Tomorrow is the first debate between Republican nominee Mitt Romney and President Barack Obama. I don't know what they will be debating but I am sure foreign policy, health care and the economy will among the topics - and sure as shooting, they won't be talking about gun control.
Neither one of them has had much to say about gun control during campaign season despite some of the horrific shootings that have occurred. After the Aurora, Colo., shootings, President Obama said that while he believes in the Second Amendment, and recognizes the tradition of gun ownership that has passed on from generation to generation, he believes, "AK-47s belong in the hands of soldiers, not in the hands of criminals. They belong on the battlefield of war, not on the streets of our cities. We should do everything possible to prevent criminals and fugitives from purchasing weapons, and we should check someone's criminal record before they can check out a gun seller." He called for " new restrictions barring unstable people from purchasing weapons."
Mitt Romney signed into law an assault weapons ban when he was governor of this state. But after the Aurora shootings, he expressed ambivalence about introducing a new version of the federal ban on assault weapons that expired during George W. Bush's presidency. "The idea of one party jamming through something over the objection of the other tends to divide the nation, not make us a more safe and prosperous place." Neither Romney nor Obama wants to make waves over gun control or advocate for more restrictions and risk losing the votes of gun owners and raising the ire of the NRA. A Gallup Poll shows that over the past 20 years, many people have stopped favoring stricter gun laws for more lenient ones. In some states, the laws have become so lenient that even college students are allowed to carry guns.
Last March, the Colorado Supreme Court ruled that the University of Colorado, Boulder had to allow those with concealed weapon permits to carry their guns on campus. A few weeks ago, UC Boulder faculty members got together to discuss "how to turn over the policy through legislative channels," according to an article in The New York Times.

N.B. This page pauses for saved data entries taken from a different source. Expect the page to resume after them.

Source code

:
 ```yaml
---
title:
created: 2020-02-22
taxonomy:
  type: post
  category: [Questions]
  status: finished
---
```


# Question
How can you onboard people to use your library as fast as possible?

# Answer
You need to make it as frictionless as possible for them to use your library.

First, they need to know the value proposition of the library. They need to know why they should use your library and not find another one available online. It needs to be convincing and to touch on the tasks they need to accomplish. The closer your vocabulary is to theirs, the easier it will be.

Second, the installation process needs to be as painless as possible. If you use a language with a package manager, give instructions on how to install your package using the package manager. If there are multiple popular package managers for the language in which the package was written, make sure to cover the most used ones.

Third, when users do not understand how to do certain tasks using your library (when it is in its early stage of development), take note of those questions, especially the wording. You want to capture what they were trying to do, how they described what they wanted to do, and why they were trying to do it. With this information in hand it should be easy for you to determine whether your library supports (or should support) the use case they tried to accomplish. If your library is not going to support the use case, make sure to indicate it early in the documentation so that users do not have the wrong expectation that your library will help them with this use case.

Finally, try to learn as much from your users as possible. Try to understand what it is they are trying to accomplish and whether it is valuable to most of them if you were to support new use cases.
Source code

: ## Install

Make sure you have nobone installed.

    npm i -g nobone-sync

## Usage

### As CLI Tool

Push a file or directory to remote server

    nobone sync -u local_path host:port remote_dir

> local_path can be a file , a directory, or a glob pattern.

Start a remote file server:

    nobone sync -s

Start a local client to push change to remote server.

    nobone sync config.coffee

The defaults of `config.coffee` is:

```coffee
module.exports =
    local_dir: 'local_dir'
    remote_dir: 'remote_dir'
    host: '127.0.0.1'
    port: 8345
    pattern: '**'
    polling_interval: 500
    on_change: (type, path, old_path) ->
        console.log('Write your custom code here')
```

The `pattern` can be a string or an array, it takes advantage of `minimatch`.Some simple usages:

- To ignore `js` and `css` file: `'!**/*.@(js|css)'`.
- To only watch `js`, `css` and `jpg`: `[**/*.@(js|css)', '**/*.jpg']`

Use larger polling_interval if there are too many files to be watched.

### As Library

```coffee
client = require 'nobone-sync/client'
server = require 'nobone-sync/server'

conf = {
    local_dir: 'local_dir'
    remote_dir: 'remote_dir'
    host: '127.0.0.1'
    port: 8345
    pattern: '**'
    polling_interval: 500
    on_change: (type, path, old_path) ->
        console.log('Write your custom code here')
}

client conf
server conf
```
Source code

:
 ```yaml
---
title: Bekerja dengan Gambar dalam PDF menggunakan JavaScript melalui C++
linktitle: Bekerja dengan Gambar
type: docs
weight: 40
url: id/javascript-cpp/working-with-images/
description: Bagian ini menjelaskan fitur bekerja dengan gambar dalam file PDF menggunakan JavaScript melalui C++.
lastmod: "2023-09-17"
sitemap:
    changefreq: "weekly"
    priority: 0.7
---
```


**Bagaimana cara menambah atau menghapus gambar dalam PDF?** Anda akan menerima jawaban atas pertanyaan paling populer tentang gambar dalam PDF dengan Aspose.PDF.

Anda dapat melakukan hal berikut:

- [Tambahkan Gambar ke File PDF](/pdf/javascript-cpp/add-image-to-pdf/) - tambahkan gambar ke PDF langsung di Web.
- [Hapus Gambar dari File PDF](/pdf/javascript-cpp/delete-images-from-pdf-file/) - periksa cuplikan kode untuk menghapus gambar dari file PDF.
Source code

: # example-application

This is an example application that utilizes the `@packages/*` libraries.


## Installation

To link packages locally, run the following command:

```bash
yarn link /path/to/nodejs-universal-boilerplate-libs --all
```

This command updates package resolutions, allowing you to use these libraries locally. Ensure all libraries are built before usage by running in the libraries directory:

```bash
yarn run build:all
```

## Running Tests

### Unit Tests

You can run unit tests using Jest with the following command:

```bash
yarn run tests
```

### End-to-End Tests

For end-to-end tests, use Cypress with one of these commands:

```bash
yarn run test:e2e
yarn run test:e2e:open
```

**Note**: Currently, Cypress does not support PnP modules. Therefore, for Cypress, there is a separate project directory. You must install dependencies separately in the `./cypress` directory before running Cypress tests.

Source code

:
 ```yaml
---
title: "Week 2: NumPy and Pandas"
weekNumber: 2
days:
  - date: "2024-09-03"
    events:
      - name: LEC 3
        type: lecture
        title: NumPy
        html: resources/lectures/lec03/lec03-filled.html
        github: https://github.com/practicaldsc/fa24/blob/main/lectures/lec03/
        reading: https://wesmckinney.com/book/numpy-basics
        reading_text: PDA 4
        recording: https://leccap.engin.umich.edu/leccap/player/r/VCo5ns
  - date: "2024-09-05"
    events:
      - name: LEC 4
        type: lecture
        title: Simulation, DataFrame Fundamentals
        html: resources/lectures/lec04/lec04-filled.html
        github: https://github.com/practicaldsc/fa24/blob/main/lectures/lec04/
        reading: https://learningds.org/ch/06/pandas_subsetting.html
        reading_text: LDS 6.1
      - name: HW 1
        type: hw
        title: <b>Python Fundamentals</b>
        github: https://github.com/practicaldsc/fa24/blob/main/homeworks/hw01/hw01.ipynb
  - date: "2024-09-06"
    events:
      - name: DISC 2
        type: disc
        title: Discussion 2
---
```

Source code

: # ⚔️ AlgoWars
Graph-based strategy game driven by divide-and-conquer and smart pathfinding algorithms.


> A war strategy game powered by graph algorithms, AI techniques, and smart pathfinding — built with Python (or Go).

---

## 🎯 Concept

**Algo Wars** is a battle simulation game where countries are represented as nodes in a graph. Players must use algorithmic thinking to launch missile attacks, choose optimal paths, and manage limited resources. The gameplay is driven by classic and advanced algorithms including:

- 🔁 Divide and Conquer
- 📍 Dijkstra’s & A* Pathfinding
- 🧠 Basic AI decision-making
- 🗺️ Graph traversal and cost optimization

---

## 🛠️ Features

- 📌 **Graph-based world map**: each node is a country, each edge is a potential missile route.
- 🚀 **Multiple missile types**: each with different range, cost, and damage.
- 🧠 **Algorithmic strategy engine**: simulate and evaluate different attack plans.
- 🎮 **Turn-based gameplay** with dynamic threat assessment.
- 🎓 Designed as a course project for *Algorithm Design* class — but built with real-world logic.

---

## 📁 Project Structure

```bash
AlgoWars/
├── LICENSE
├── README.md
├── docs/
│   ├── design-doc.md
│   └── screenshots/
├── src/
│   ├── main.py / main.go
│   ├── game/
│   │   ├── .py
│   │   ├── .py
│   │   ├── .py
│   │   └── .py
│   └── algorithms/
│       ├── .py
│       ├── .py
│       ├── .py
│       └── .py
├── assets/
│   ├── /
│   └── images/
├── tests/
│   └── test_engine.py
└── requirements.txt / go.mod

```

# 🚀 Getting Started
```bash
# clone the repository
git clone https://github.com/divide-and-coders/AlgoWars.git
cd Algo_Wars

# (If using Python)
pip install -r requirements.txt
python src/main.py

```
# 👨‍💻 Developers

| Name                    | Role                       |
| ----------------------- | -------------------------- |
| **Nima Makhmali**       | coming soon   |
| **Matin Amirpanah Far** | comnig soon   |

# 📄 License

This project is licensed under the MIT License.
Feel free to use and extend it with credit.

I cannot imagine anything more terrifying than being a teacher in a classroom full of students who might or might not be packing heat. Imagine what could happen if you asked a gun-carrying student to stop using his cell phone during class, or told him you would not accept his late paper, or you would not change that Cto a B. In the course of my teaching years, I have confronted students for unacceptable classroom behavior and if they had guns, I am sure they would have cheerfully shot me. Although some states have restrictions and laws about bulk ammunition deliveries (California and Massachusetts are among those that do not allow it), it is not hard to buy ammunition online. Bulk sales increased dramatically when people got worried that when he was first elected, President Obama might introduce legislation to tighten controls on weapon and ammunition purchases. The Aurora shooter, James Holmes, a University of Colorado graduate student, was not only able to get a concealed weapon permit, he was also able to buy 600 rounds of ammunition online without anyone questioning his sanity or motivation. One of the four guns he bought at local stores was an A-R assault rifle that came under the federal weapons ban the Bush admin-istration let expire.
During a speech to the National Rifle Association. Romney said his winning the presidency would ensure that the Supreme Court would continue to protect gun rights under the Second Amendment. But as much as gun rights need protection, all of us need protection from certain kinds of weapons and bulk ammunition sales.
It is too bad there is more to be risked than gained in talking about gun control in a presidential debate. But without an assault weapons ban, every one of us - including the 47 percent of us who own guns, is at risk.
Michelle Gillett is a regular Eagle contributor.